For efficient capped progression, the best approach is to combine goals. Clear map objectives while working on Codex entries. Run dungeons while testing weapons. Gather materials while moving through unfinished zones. Farever rewards steady cleanup better than random wandering.
How The Level Cap Changes Build Planning
The Farever level cap makes build planning more focused because current characters have a limited number of levels to shape their class, stats, and weapon setup.
At level 20, there is not enough room to treat every idea like a full build. A character needs a clear direction. Damage, survival, healing, mobility, and weapon utility all compete for attention, and the current cap makes bad planning easier to feel during harder fights.
This is why weapon choice and stat direction should match the class instead of being picked randomly.

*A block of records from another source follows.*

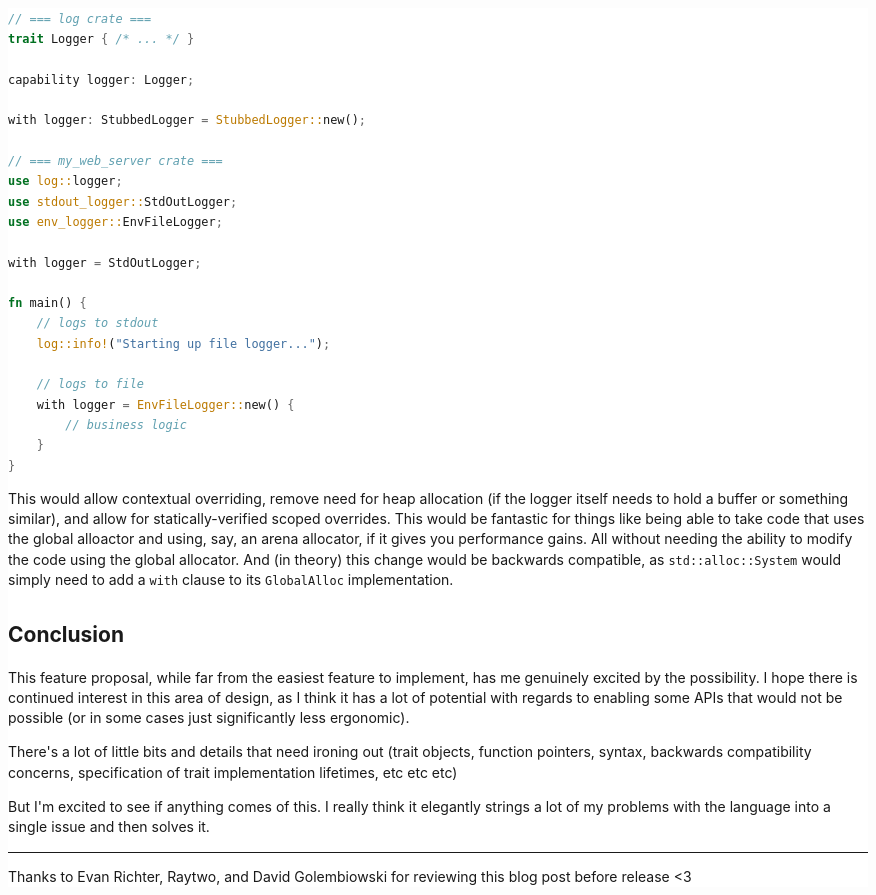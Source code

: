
 ```rust
// === log crate ===
trait Logger { /* ... */ }

capability logger: Logger;

with logger: StubbedLogger = StubbedLogger::new();

// === my_web_server crate ===
use log::logger;
use stdout_logger::StdOutLogger;
use env_logger::EnvFileLogger;

with logger = StdOutLogger;

fn main() {
    // logs to stdout
    log::info!("Starting up file logger...");

    // logs to file
    with logger = EnvFileLogger::new() {
        // business logic
    }
}
```

This would allow contextual overriding, remove need for heap allocation (if the logger itself needs to hold a buffer or something similar), and allow for statically-verified scoped overrides. This would be fantastic for things like being able to take code that uses the global alloactor and using, say, an arena allocator, if it gives you performance gains. All without needing the ability to modify the code using the global allocator. And (in theory) this change would be backwards compatible, as `std::alloc::System` would simply need to add a `with` clause to its `GlobalAlloc` implementation.

## Conclusion

This feature proposal, while far from the easiest feature to implement, has me genuinely excited by the possibility. I hope there is continued interest in this area of design, as I think it has a lot of potential with regards to enabling some APIs that would not be possible (or in some cases just significantly less ergonomic).

There's a lot of little bits and details that need ironing out (trait objects, function pointers, syntax, backwards compatibility concerns, specification of trait implementation lifetimes, etc etc etc)

But I'm excited to see if anything comes of this. I really think it elegantly strings a lot of my problems with the language into a single issue and then solves it.

---

Thanks to Evan Richter, Raytwo, and David Golembiowski for reviewing this blog post before release <3

[^1]: Since the [variance of the lifetime](https://doc.rust-lang.org/nomicon/subtyping.html) with respect to our generic parameter `T` is covariant, we can ensure the context is lively due to the fact that the context must exist for `T` up until the last function call in which the context variable is marked as a requirement of
[^2]: "[What Color is Your Function?](https://journal.stuffwithstuff.com/2015/02/01/what-color-is-your-function/)", "[Why async Rust doesn't work](https://eta.st/2021/03/08/async-rust-2.html)", [Rust's Async isn't fucking colored](https://www.hobofan.com/blog/2021-03-10-rust-async-colored/), "[Rust async is colored, and that's not a big deal](https://morestina.net/blog/1686/rust-async-is-colored)"
[^3]: I've actually discussed [a similar proposal](https://twitter.com/jam1garner/status/1454093492708388864) with [@yoshuawuyts](https://twitter.com/yoshuawuyts) (one of the people involved with tmandry's proposal!)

The best capped builds usually have a simple goal: kill faster, survive better, or support the group more reliably. Trying to do everything at once can make the character feel average at everything, which is a rough place to live in a game built around active combat.
Class specific planning becomes more useful once the cap is reached. Warrior, Mage, Rogue, and Cleric all care about different combat resources and build priorities, so capped progression should follow the class instead of copying one generic setup across every character.
| Class | Level Cap Planning Focus |
|---|---|
| Warrior | Build around Rage, staying power, and steady melee pressure. |
| Mage | Build around Spark, spell flow, and keeping damage moving from range. |
| Rogue | Build around Combo Points, burst windows, and clean ability timing. |
| Cleric | Build around Prayers, support value, and reliable combat control. |
The Farever Warrior guide, Farever Mage guide, Farever Rogue guide, and Farever Cleric guide cover the main class systems in more detail for players deciding what to build at cap.
The future cap increase to level 50 should eventually open more room for deeper builds, but the current cap rewards clean early planning. Level 20 is not the final version of Farever progression, but it is the current version players have to build around.
Farever Level Cap Quick Answers
| Question | Answer |
|---|---|
| What is the current max level in Farever? | The current max level is 20 during Early Access. |
| Is level 20 the final Farever level cap? | No, the roadmap points toward the level cap rising over time. |
| What is the planned future level cap? | The planned long term cap is level 50. |
| Can characters keep progressing after level 20? | Yes, capped characters can still improve through weapons, gear, Codex progress, crafting, dungeons, and map completion. |
| Should players stop playing after hitting level 20? | No, level 20 only stops normal character leveling in the current build. |
| Do weapons still matter at max level? | Yes, weapons remain a major part of combat strength and build direction. |
| Will future updates add more progression? | Yes, future progression is planned around higher levels, deeper class systems, more content, and additional class options. |
Final Blurb
The current Farever level cap is level 20, but that cap only limits standard character leveling in the Early Access build. The stronger way to read it is simple: level 20 is the start of capped progression, not the end of the game.
After hitting max level, the smart focus moves to weapons, gear, Codex goals, map objectives, dungeons, crafting, and cleaner build planning. Farever is also planned to grow toward level 50 over time, so the best current characters are the ones building a strong base now instead of waiting for the cap to move before caring about progression. Max level is a wall for the XP bar, not a wall for making the character better.